● YOUR OBJECTIVE
If a line of the data below contains the string "LINQ", copy it into your answer.

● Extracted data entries
◆ ◆ ◆ ◆ ◆ ◆ ◆
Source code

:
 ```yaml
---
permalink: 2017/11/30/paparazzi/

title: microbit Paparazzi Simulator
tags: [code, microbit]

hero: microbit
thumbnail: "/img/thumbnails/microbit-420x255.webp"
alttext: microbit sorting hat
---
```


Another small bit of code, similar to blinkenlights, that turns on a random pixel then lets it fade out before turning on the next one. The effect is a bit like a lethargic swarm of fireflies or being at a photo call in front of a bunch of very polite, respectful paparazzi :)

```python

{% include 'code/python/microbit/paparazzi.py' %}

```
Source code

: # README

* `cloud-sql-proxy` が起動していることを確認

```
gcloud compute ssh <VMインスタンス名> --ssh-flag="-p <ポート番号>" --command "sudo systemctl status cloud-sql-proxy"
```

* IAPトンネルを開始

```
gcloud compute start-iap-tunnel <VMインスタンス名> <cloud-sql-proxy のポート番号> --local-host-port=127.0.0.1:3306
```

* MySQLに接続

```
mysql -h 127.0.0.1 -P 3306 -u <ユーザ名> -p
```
◆ ◆ ◆ ◆ ◆ ◆ ◆
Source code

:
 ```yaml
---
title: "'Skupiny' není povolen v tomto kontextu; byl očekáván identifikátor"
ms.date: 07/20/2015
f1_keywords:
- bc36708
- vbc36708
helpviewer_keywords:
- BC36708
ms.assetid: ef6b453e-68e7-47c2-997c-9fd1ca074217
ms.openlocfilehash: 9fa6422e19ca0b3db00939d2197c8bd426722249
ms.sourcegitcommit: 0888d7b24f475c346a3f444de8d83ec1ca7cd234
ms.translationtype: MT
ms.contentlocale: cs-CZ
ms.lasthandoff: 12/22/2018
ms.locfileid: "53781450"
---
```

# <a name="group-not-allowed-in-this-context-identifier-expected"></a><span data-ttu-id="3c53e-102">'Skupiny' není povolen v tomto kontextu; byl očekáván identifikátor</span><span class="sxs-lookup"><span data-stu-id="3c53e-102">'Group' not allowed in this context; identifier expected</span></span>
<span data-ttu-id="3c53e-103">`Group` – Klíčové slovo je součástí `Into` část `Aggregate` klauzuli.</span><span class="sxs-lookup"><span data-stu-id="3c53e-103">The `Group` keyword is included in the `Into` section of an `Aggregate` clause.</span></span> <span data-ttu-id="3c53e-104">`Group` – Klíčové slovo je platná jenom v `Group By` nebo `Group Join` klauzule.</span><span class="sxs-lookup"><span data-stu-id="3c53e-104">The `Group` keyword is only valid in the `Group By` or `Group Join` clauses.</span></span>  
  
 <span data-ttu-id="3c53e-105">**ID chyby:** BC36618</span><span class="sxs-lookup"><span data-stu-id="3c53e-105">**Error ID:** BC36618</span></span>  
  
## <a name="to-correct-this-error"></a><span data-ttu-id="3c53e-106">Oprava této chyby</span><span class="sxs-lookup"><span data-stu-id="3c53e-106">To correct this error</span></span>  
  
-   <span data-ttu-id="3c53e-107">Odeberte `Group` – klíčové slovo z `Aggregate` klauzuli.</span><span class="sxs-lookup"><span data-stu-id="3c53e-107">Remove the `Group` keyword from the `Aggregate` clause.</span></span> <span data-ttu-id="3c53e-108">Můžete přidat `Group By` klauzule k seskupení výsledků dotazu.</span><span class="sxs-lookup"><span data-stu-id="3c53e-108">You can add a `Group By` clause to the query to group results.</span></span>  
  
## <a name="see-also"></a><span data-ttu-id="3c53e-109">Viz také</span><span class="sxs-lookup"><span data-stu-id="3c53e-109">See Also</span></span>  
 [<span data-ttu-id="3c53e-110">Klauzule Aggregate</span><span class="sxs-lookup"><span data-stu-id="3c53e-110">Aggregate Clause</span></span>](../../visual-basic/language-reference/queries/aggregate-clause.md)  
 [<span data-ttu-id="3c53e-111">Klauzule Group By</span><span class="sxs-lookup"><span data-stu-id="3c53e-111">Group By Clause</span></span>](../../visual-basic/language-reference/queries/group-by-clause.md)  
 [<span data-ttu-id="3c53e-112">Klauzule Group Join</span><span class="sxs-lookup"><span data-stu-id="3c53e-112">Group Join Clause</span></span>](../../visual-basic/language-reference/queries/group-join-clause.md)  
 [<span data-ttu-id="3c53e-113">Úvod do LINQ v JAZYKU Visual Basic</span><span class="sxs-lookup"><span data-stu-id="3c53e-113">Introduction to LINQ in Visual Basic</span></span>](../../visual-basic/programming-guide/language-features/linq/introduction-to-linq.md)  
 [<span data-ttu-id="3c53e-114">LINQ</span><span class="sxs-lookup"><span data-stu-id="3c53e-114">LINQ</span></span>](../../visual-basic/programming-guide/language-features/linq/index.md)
◆ ◆ ◆ ◆ ◆ ◆ ◆
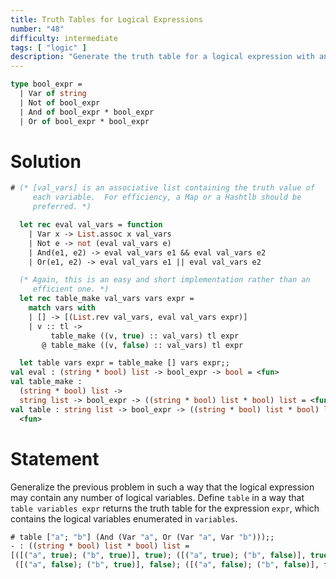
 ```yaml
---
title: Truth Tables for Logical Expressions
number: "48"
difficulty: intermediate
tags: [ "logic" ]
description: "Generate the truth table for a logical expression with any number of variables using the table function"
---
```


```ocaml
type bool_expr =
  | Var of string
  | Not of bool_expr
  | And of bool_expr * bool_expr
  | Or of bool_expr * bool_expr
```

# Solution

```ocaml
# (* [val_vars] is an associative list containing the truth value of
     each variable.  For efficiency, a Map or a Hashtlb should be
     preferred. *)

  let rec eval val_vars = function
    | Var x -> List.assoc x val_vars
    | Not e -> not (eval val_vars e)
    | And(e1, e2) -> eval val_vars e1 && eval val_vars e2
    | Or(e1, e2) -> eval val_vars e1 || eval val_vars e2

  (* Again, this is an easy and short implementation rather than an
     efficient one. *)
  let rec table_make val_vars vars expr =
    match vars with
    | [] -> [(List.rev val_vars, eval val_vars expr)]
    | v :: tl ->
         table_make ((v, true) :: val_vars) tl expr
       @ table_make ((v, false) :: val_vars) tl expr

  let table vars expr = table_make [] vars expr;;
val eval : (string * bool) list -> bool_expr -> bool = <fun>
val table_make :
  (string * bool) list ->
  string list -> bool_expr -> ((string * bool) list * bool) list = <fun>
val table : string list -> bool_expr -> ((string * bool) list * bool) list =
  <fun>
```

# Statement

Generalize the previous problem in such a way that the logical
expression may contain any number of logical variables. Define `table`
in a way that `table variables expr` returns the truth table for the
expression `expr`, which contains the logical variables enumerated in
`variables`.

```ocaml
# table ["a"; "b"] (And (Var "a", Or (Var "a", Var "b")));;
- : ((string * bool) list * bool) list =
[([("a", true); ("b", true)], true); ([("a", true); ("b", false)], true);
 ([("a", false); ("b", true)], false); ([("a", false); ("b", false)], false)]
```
◆ ◆ ◆ ◆ ◆ ◆ ◆
● RESPONSE BOX
 [<span data-ttu-id="3c53e-113">Úvod do LINQ v JAZYKU Visual Basic</span><span class="sxs-lookup"><span data-stu-id="3c53e-113">Introduction to LINQ in Visual Basic</span></span>](../../visual-basic/programming-guide/language-features/linq/introduction-to-linq.md)  
 [<span data-ttu-id="3c53e-114">LINQ</span><span class="sxs-lookup"><span data-stu-id="3c53e-114">LINQ</span></span>](../../visual-basic/programming-guide/language-features/linq/index.md)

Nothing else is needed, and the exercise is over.